In Need of a Longer Break

What is it about these micro-breaks that makes for such darn good TSL fodder? You’d think the whole not-being-in-school thing wouldn’t really have a place in the school paper, but there’s something about the negative space between the long stretches we spend here on campus that helps to better define them. At least, that’s what I decided at 4 a.m. on Black Friday while I was retching into a bucket.

The list of revelatory experiences I had this break is long and, when taken for what they were in the most literal sense, undeniably banal. I realized, for example, just how much first-run cable television I have been missing the past few months, an epiphany that must’ve decreased my productivity ten-fold (“Yes, Mom, I’ll do the dishes… after these next 16 episodes of “Rizzoli & Isles””). I listened in largely uninterested silence to two months’ worth of past weather reports, lapsing into raised-eyebrow territory when I heard about the freak snowstorm that had hit New York the week of Halloween, the one my parents had somehow failed to mention, no doubt preoccupied with Harwoodian warnings. I marveled at the unoriginality of my relatives’ questions (“How’s school? How are your classes? How was the flight? How were those little blue chips they give out? Still little and blue? Well, that’s nice.”), noting that impossibly long family dinners do not necessarily lend themselves to unpacking unprecedentedly long absences. I came to know the awkwardness of the Talk with the Prodigal Friend Who is Not Enjoying College, the one that’s supposed to be encouraging but comes off as either falsely sympathetic or downright passive-aggressive. I calculated the number of hours of my life I’ve spent in transcontinental flight (approximately 195).

They say it’s the little things that count, and they’re right. Just as something as small as a nibble off the end of a madeleine can send you hurtling toward old Combray, so the simple throwaway “Well, that’s nice” of an uncle you realize you barely know anymore can speak that extra little 3,000-page volume of what you’ve begun to suspect: that you don’t belong at home anymore. That “home” as a geographical-emotional marker could mean anything, or that—and this is the worst fear—maybe it means nothing. Maybe you don’t belong anywhere, that if your freshman anonymity and your total lack of future and the fact that nobody seems to be doing anything to answer your PERM requests is evidentiary of anything it’s that you’re sort of like this invisible floating on the fringes of the real world, no longer a kid, old enough, even, to have gotten your post-pubertal mess of a half-life together, but an absolute nobody in any sector of normal society. It’s that in-between uncertainty that makes itself painfully obvious during these breaks, bringing to light what’s been building for months in the form of that uncomfortable game of let’s-see-how-much-we-can-charge-on-Mommy’s-credit-card-before-she-notices, that moment you realize you’ve got another 40 minutes until your flight boards and you wonder what to do with yourself, the strangely implacable heartache of putting yourself to bed at an hour you considered in your former life to be ungodly.
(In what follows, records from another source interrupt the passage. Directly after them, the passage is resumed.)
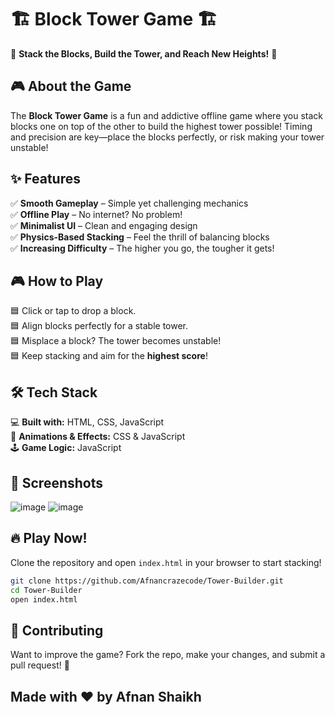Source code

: # 🏗️ Block Tower Game 🏗️  

🚀 **Stack the Blocks, Build the Tower, and Reach New Heights!** 🚀  

## 🎮 About the Game  
The **Block Tower Game** is a fun and addictive offline game where you stack blocks one on top of the other to build the highest tower possible! Timing and precision are key—place the blocks perfectly, or risk making your tower unstable!  

## ✨ Features  
✅ **Smooth Gameplay** – Simple yet challenging mechanics  
✅ **Offline Play** – No internet? No problem!  
✅ **Minimalist UI** – Clean and engaging design  
✅ **Physics-Based Stacking** – Feel the thrill of balancing blocks  
✅ **Increasing Difficulty** – The higher you go, the tougher it gets!  

## 🎮 How to Play  
🟦 Click or tap to drop a block.  
🟦 Align blocks perfectly for a stable tower.  
🟦 Misplace a block? The tower becomes unstable!  
🟦 Keep stacking and aim for the **highest score**!  

## 🛠️ Tech Stack  
💻 **Built with:** HTML, CSS, JavaScript  
🎨 **Animations & Effects:** CSS & JavaScript  
🕹️ **Game Logic:** JavaScript  

## 📸 Screenshots  
![image](https://github.com/user-attachments/assets/a0227f94-bc35-4c98-919c-06062c801a18)
![image](https://github.com/user-attachments/assets/8936fe83-c3af-4b00-8001-ccd9fa3a0c6e)



## 🔥 Play Now!  
Clone the repository and open `index.html` in your browser to start stacking!  

```bash
git clone https://github.com/Afnancrazecode/Tower-Builder.git
cd Tower-Builder
open index.html
```

## 🤝 Contributing  
Want to improve the game? Fork the repo, make your changes, and submit a pull request! 🚀  

## Made with ❤️ by Afnan Shaikh
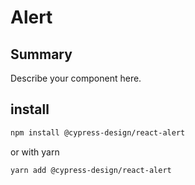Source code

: # Alert

## Summary

Describe your component here.

## install

```bash
npm install @cypress-design/react-alert
```

or with yarn

```bash
yarn add @cypress-design/react-alert
```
I was thinking about all this, and the worst part about it was that I was home among friends and family and there we all were, trying to pretend like we had roles that still held in a sense-making way, going through the motions, riding around in cars and throwing house parties like we used to, sitting down to elaborate home-cooked meals and politely inquiring about the chips on the flight. But the play felt contrived, the happy harmony forced, the so-called self-assuredness a downright sham (but it’s a sham with yams!). The nothingness of it all proved too much for me to bear, and so it was no wonder that I woke up with a tummy ache in the wee early hours after the big meal.

I’m back on campus now. I don’t have any finals (call me a loafer, but I didn’t plan it that way, I swear), which means I’ve got six more days of class and then a week and a half of more scheduled nothingness until I go back to New York again for a whole month. I’m looking forward to a longer break—if anything, it’ll give me more time to sleep—but I’ve stopped expecting the answers to come from these sojourns back “home” because they just seem to raise more questions. But I’ve always been a fan of the questions; they give you purpose, which is as good a substitute for meaning as you’re gonna get, when the questions themselves deal with meaninglessness. So, this holiday season, stay warm, stay safe, pay attention to your emotions (or lack thereof), and keep ruminating (but keep a trash can next to your bed just in case). And make time for first-run television; those little things can be a comfort, too.